All eyes are on Congress president Sonia Gandhi and vice-president Rahul Gandhi, with mother and son set to appear in a Delhi trial court on Saturday in connection with the National Herald case. They are among those accused of cheating and misappropriation of funds related to the takeover the now-defunct newspaper.

The party has asked all its office-bearers and Members of Parliament to be present in solidarity at the Congress headquarters on Saturday afternoon, when Sonia and Rahul Gandhi and their lawyers make the short trip from Akbar Road to the Patiala House court. Congress treasurer Motilal Vora and party general secretary Oscar Fernandes have also been summoned to the court, apart from journalist Suman Dubey and Sam Pitroda, a former adviser in the United Progressive Alliance government.
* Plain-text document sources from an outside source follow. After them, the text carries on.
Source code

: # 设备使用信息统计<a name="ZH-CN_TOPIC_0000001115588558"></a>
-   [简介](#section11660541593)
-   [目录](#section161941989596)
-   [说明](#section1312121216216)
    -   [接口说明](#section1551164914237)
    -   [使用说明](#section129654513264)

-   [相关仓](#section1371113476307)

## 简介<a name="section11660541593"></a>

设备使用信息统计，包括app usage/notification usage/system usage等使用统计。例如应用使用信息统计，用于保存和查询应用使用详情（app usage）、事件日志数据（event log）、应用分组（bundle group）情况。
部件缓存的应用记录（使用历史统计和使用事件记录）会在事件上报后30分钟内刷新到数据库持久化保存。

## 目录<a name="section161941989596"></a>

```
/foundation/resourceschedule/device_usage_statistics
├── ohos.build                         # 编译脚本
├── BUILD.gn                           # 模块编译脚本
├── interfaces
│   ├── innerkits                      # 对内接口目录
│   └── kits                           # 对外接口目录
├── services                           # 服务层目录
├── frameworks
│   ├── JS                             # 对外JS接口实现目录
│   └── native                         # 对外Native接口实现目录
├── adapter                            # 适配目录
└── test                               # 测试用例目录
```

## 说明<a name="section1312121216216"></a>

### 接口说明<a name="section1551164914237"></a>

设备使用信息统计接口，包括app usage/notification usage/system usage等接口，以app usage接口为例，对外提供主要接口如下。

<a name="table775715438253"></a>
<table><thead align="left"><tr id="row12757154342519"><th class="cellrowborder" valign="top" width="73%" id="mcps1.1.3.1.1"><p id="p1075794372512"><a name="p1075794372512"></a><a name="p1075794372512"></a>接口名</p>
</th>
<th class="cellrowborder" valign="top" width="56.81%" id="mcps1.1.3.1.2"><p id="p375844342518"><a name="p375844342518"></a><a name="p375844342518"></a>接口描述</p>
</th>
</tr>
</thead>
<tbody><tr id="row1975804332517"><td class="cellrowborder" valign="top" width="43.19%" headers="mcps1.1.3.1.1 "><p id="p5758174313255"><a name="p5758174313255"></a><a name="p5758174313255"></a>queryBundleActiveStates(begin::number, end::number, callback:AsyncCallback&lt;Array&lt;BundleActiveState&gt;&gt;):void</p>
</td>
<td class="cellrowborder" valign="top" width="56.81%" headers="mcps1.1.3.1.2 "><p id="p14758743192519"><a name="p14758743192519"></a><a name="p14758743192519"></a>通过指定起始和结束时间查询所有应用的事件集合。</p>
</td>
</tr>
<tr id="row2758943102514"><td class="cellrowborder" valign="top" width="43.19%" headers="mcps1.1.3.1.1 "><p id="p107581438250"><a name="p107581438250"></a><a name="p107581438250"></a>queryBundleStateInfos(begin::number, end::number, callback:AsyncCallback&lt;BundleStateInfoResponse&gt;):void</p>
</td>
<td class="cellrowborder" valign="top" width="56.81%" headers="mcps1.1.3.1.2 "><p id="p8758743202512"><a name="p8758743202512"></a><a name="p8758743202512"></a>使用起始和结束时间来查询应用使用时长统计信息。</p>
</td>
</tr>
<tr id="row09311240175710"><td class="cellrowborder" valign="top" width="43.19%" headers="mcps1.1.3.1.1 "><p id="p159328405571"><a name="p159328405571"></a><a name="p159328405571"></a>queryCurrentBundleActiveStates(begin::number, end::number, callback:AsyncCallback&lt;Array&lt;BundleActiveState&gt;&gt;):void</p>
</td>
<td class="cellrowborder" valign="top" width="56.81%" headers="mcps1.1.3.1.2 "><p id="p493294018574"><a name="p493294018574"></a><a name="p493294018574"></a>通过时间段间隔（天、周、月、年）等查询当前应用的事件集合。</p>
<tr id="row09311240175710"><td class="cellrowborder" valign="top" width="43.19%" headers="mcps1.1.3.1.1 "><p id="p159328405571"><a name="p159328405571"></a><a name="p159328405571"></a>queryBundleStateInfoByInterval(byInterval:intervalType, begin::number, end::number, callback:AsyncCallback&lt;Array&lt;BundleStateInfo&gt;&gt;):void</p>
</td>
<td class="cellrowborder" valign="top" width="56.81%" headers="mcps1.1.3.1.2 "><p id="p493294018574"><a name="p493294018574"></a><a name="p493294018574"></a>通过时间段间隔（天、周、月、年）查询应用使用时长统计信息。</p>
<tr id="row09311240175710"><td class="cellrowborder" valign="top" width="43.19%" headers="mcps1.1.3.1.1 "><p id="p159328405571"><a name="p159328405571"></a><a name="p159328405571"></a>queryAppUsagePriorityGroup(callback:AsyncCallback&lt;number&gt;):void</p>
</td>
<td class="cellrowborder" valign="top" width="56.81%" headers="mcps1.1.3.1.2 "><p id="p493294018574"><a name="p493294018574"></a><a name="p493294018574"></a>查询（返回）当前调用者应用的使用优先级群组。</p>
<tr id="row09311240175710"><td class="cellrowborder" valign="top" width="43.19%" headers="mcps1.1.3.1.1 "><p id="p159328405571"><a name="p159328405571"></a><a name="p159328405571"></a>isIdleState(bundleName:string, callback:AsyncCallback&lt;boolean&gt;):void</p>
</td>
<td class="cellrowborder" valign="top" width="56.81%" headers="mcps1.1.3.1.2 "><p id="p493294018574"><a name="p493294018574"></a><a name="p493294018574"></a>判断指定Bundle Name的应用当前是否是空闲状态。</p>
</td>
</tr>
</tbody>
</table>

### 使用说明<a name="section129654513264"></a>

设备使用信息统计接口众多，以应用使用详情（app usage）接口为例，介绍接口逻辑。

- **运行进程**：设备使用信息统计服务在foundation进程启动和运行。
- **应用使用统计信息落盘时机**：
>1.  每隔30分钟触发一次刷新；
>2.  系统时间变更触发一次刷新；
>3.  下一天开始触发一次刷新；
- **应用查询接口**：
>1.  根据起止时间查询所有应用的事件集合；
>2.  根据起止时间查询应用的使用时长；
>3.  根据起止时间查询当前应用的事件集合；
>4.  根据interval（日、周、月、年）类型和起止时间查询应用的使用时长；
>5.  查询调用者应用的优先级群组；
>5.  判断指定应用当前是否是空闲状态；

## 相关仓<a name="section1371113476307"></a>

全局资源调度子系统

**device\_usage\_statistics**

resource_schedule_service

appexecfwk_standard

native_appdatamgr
There has been a great deal of suspense over the past few days about whether the Congress leaders will seek bail or choose to go to jail should such a situation arise. However, party insiders clarified that the question of “bail or jail” is not relevant at this early stage, adding that the Gandhis would apply for a personal bond stating that they will appear before the court as and when required.

Political gains

The party has held a series of meetings over the past few days to plan for the event. The Congress hopes to gain political mileage from the court appearance of its top leaders, just as when former Prime Minister Indira Gandhi was slapped with a series of charges in 1977 during the tenure of the Janata Party government.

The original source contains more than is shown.